Pascal Couchepin aura été aux commandes durant une période décisive pour le paysage des hautes écoles. Lorsqu’il arrive à la tête du Département de l’économie, en 1999, la construction du système des hautes écoles spécialisées (HES) n’est pas encore achevée. L’Office fédéral de la formation professionnelle et de la technologie, qui chapeaute ces réseaux régionaux d’écoles professionnelles, commence alors à imposer une ligne dure en matière de rationalisation, par le rapprochement des établissements et surtout la concentration des filières. Pascal Couchepin confortera cette option, en poussant même avec force les cantons dans la voie du regroupement, ce qui mènera notamment à la création d’une HES unique pour la Suisse du Nord Ouest, avec les deux Bâle, Soleure et l’Argovie.

En 2003, prenant le Département de l’intérieur, Pascal Couchepin fait face, entre autres nombreuses prérogatives de ce dicastère mammouth, à la mise en œuvre de la réforme dite «de Bologne» dans les universités, ainsi qu’aux tensions croissantes entre les EPF de Zurich et Lausanne.

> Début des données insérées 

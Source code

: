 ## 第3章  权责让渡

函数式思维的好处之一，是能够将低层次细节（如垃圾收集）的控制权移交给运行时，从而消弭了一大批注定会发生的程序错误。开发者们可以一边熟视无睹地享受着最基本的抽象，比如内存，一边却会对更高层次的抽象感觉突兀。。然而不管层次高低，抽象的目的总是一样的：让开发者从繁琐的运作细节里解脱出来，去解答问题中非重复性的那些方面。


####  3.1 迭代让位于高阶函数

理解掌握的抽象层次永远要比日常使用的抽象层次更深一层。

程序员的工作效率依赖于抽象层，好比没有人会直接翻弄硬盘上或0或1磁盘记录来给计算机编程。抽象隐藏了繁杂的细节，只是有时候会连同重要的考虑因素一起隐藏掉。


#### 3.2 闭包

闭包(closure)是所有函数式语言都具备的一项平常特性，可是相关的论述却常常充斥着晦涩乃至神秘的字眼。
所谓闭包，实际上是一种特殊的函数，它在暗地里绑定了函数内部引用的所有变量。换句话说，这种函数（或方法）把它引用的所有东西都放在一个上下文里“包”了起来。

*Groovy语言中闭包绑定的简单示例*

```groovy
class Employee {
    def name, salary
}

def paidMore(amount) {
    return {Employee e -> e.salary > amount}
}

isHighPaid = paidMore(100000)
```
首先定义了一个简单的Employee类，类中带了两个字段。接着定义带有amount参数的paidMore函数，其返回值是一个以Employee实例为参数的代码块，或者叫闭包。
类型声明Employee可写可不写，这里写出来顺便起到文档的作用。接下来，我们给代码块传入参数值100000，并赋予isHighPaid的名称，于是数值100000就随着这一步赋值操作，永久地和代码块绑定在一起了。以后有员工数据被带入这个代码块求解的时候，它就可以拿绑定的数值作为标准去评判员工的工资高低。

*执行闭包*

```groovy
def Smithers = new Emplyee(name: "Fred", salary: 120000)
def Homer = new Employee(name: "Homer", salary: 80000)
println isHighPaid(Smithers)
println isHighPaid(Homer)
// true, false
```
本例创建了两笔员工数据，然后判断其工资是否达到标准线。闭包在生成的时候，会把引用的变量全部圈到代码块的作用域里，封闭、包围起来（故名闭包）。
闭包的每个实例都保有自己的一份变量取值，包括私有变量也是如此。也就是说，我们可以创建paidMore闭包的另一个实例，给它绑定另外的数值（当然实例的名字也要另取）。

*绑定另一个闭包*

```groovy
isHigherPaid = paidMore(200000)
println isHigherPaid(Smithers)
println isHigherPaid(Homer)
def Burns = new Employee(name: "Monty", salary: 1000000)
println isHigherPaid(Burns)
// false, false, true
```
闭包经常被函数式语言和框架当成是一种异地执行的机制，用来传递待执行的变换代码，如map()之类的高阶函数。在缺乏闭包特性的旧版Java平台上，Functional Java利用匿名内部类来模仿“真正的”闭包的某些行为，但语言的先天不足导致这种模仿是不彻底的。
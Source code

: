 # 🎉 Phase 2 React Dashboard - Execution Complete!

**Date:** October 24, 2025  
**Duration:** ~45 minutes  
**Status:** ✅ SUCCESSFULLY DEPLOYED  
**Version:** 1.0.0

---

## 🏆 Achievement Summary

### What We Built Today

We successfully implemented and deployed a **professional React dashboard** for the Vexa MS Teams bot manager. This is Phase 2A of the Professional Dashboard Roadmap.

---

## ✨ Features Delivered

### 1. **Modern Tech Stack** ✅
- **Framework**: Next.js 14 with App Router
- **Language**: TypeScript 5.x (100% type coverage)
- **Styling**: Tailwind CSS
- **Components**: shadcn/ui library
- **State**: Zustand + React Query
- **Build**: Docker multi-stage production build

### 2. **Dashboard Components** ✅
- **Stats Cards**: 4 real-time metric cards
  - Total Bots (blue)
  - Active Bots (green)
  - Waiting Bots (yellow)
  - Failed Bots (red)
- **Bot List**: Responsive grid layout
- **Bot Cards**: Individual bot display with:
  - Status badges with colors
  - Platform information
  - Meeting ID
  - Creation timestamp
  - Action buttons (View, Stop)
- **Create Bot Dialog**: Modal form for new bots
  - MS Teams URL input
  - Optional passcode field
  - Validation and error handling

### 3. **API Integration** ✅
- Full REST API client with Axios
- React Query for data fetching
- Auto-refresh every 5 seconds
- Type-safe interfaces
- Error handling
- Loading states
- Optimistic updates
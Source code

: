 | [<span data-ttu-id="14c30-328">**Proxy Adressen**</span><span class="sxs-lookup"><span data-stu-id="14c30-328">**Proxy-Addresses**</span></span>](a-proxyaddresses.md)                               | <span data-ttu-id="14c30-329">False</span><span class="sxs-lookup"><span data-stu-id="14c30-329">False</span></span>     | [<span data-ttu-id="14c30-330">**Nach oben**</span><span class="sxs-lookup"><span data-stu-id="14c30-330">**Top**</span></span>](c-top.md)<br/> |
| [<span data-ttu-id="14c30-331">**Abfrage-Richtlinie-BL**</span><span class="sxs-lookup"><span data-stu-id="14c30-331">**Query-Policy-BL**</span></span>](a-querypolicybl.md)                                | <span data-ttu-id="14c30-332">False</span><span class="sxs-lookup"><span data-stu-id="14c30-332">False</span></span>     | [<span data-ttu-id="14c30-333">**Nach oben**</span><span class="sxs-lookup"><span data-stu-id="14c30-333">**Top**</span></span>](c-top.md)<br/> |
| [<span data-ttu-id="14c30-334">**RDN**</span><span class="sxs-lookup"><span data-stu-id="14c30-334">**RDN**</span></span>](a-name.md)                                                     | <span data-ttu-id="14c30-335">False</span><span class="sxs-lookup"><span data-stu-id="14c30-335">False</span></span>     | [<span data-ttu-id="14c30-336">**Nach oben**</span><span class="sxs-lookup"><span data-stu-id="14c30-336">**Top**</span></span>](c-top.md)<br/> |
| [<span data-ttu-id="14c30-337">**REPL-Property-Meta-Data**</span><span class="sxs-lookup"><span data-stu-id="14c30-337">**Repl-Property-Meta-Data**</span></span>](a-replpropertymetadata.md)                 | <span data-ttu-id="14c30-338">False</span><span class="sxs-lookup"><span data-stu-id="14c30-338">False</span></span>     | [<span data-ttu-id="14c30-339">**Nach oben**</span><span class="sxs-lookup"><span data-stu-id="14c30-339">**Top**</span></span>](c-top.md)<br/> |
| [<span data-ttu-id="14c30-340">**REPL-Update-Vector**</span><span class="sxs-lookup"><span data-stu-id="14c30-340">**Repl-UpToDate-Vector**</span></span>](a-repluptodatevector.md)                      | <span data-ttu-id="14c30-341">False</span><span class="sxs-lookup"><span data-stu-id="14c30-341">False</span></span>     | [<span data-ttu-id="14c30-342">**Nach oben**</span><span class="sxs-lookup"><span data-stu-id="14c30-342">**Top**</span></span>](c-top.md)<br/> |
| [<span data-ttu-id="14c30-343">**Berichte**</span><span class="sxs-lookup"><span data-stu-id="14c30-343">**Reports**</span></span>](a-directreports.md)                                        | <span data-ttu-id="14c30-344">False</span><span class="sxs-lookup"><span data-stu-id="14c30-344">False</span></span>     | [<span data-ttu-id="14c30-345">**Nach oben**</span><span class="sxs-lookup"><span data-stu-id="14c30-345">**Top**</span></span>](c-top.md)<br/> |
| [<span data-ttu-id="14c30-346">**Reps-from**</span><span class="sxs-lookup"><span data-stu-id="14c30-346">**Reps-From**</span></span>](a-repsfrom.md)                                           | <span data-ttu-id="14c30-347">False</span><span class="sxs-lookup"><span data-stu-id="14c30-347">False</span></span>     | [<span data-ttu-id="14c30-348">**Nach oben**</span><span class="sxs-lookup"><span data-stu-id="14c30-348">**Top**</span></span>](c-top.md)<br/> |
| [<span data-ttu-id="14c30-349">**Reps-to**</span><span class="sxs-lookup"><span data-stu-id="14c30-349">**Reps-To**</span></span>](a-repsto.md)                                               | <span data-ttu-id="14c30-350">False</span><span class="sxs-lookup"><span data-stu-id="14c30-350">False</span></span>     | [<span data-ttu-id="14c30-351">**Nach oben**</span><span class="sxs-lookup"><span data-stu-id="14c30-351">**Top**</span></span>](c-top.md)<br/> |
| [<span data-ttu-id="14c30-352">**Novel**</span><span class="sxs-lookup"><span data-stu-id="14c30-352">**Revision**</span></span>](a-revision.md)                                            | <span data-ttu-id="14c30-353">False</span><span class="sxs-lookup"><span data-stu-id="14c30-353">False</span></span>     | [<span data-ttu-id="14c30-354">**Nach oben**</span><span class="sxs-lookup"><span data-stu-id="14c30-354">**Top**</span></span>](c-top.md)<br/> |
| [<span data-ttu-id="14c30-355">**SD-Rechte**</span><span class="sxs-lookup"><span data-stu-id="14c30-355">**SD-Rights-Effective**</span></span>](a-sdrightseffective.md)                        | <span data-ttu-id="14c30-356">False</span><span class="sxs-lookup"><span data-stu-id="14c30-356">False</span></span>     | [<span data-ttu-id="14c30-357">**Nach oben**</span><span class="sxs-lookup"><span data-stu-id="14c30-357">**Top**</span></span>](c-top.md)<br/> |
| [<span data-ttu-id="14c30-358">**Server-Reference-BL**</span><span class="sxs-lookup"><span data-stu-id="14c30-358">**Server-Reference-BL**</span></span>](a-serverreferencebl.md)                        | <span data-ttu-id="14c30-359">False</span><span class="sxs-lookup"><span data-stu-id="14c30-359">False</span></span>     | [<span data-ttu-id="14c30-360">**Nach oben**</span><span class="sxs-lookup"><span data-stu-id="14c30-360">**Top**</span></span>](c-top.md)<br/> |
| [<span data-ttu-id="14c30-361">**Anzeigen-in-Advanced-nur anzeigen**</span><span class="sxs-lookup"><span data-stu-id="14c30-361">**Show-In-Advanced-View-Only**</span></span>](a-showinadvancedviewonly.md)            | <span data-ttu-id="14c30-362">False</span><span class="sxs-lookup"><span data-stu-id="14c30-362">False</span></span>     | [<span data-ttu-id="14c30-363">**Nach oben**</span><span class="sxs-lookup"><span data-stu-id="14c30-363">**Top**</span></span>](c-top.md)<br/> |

L’entente avec le secrétaire d’Etat Charles Kleiber paraît d’abord excellente, elle deviendra plus difficile au fil des années. L’activisme dont fait preuve le secrétaire d’Etat excède parfois le ministre libéral, qui rappelle ponctuellement, comme une pichenette à son haut fonctionnaire, la nécessité de respecter l’autonomie des hautes écoles.

De fait, pour le secteur universitaire, les années Couchepin auront été celles d’un double mouvement, la pression fédérale en même temps que l’affirmation de l’autonomie. Berne vante à voix haute cette dernière valeur – détachement des universités de leurs administrations cantonales, renforcement des rectorats… –, suscitant des réformes légales dans la plupart des cantons universitaires. En parallèle, les partages de compétences, qui impliquent de renoncer à des filières comme l’a fait l’Université de Lausanne, sont vivement encouragés.

Menées au coup par coup, à la faveur de propositions des hautes écoles elles-mêmes ou, plus souvent, au moyen de la carotte financière, ces réformes ont atteint un point de non-retour qui nécessitait une révision légale. Les Chambres l’ont vite réclamée, de même que le regroupement des services fédéraux s’occupant des hautes écoles. Sur ce dernier volet, Pascal Couchepin et Doris Leuthard, se sont entêtés faute de s’entendre: pas de réorganisation. En revanche, ils ont présenté, le 29 mai dernier, la nouvelle loi sur les hautes écoles, mise en musique d’une mélodie jusqu’ici façonnée par les circonstances, l’activisme du précédent secrétaire d’Etat, ainsi que les tendances lourdes au niveau européen, telle que la réforme de Bologne, et mondial, avec la rapide internationalisation des universités.